▸ **DATA FOR THIS TASK**:
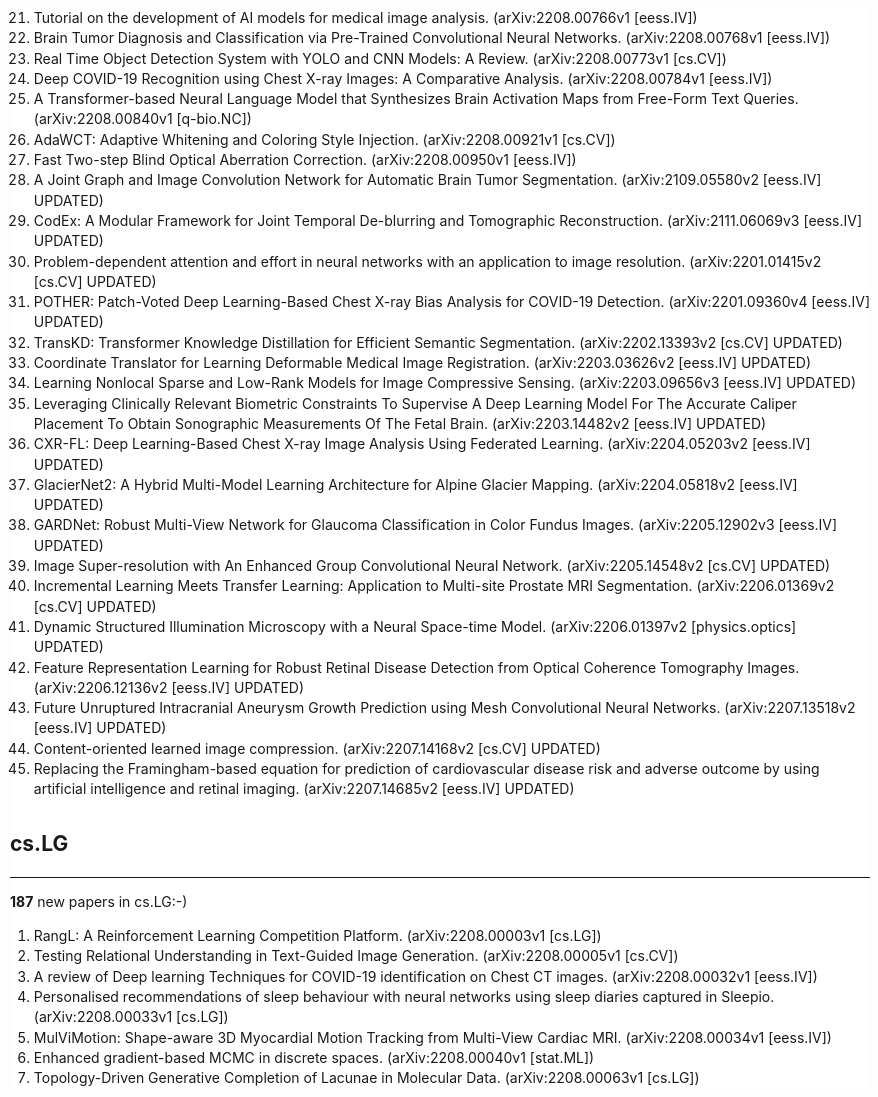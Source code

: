 21. Tutorial on the development of AI models for medical image analysis. (arXiv:2208.00766v1 [eess.IV])
22. Brain Tumor Diagnosis and Classification via Pre-Trained Convolutional Neural Networks. (arXiv:2208.00768v1 [eess.IV])
23. Real Time Object Detection System with YOLO and CNN Models: A Review. (arXiv:2208.00773v1 [cs.CV])
24. Deep COVID-19 Recognition using Chest X-ray Images: A Comparative Analysis. (arXiv:2208.00784v1 [eess.IV])
25. A Transformer-based Neural Language Model that Synthesizes Brain Activation Maps from Free-Form Text Queries. (arXiv:2208.00840v1 [q-bio.NC])
26. AdaWCT: Adaptive Whitening and Coloring Style Injection. (arXiv:2208.00921v1 [cs.CV])
27. Fast Two-step Blind Optical Aberration Correction. (arXiv:2208.00950v1 [eess.IV])
28. A Joint Graph and Image Convolution Network for Automatic Brain Tumor Segmentation. (arXiv:2109.05580v2 [eess.IV] UPDATED)
29. CodEx: A Modular Framework for Joint Temporal De-blurring and Tomographic Reconstruction. (arXiv:2111.06069v3 [eess.IV] UPDATED)
30. Problem-dependent attention and effort in neural networks with an application to image resolution. (arXiv:2201.01415v2 [cs.CV] UPDATED)
31. POTHER: Patch-Voted Deep Learning-Based Chest X-ray Bias Analysis for COVID-19 Detection. (arXiv:2201.09360v4 [eess.IV] UPDATED)
32. TransKD: Transformer Knowledge Distillation for Efficient Semantic Segmentation. (arXiv:2202.13393v2 [cs.CV] UPDATED)
33. Coordinate Translator for Learning Deformable Medical Image Registration. (arXiv:2203.03626v2 [eess.IV] UPDATED)
34. Learning Nonlocal Sparse and Low-Rank Models for Image Compressive Sensing. (arXiv:2203.09656v3 [eess.IV] UPDATED)
35. Leveraging Clinically Relevant Biometric Constraints To Supervise A Deep Learning Model For The Accurate Caliper Placement To Obtain Sonographic Measurements Of The Fetal Brain. (arXiv:2203.14482v2 [eess.IV] UPDATED)
36. CXR-FL: Deep Learning-Based Chest X-ray Image Analysis Using Federated Learning. (arXiv:2204.05203v2 [eess.IV] UPDATED)
37. GlacierNet2: A Hybrid Multi-Model Learning Architecture for Alpine Glacier Mapping. (arXiv:2204.05818v2 [eess.IV] UPDATED)
38. GARDNet: Robust Multi-View Network for Glaucoma Classification in Color Fundus Images. (arXiv:2205.12902v3 [eess.IV] UPDATED)
39. Image Super-resolution with An Enhanced Group Convolutional Neural Network. (arXiv:2205.14548v2 [cs.CV] UPDATED)
40. Incremental Learning Meets Transfer Learning: Application to Multi-site Prostate MRI Segmentation. (arXiv:2206.01369v2 [cs.CV] UPDATED)
41. Dynamic Structured Illumination Microscopy with a Neural Space-time Model. (arXiv:2206.01397v2 [physics.optics] UPDATED)
42. Feature Representation Learning for Robust Retinal Disease Detection from Optical Coherence Tomography Images. (arXiv:2206.12136v2 [eess.IV] UPDATED)
43. Future Unruptured Intracranial Aneurysm Growth Prediction using Mesh Convolutional Neural Networks. (arXiv:2207.13518v2 [eess.IV] UPDATED)
44. Content-oriented learned image compression. (arXiv:2207.14168v2 [cs.CV] UPDATED)
45. Replacing the Framingham-based equation for prediction of cardiovascular disease risk and adverse outcome by using artificial intelligence and retinal imaging. (arXiv:2207.14685v2 [eess.IV] UPDATED)
## cs.LG
---
**187** new papers in cs.LG:-) 
1. RangL: A Reinforcement Learning Competition Platform. (arXiv:2208.00003v1 [cs.LG])
2. Testing Relational Understanding in Text-Guided Image Generation. (arXiv:2208.00005v1 [cs.CV])
3. A review of Deep learning Techniques for COVID-19 identification on Chest CT images. (arXiv:2208.00032v1 [eess.IV])
4. Personalised recommendations of sleep behaviour with neural networks using sleep diaries captured in Sleepio. (arXiv:2208.00033v1 [cs.LG])
5. MulViMotion: Shape-aware 3D Myocardial Motion Tracking from Multi-View Cardiac MRI. (arXiv:2208.00034v1 [eess.IV])
6. Enhanced gradient-based MCMC in discrete spaces. (arXiv:2208.00040v1 [stat.ML])
7. Topology-Driven Generative Completion of Lacunae in Molecular Data. (arXiv:2208.00063v1 [cs.LG])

▸ **DIRECTIONS**: Everything from the top line of the data down to and including the line with "24. Deep COVID-19" is to be copied, except the pictures.

▸ **SOLUTION FOR THIS PROBLEM**:
Source code

: 21. Tutorial on the development of AI models for medical image analysis. (arXiv:2208.00766v1 [eess.IV])
22. Brain Tumor Diagnosis and Classification via Pre-Trained Convolutional Neural Networks. (arXiv:2208.00768v1 [eess.IV])
23. Real Time Object Detection System with YOLO and CNN Models: A Review. (arXiv:2208.00773v1 [cs.CV])
24. Deep COVID-19 Recognition using Chest X-ray Images: A Comparative Analysis. (arXiv:2208.00784v1 [eess.IV])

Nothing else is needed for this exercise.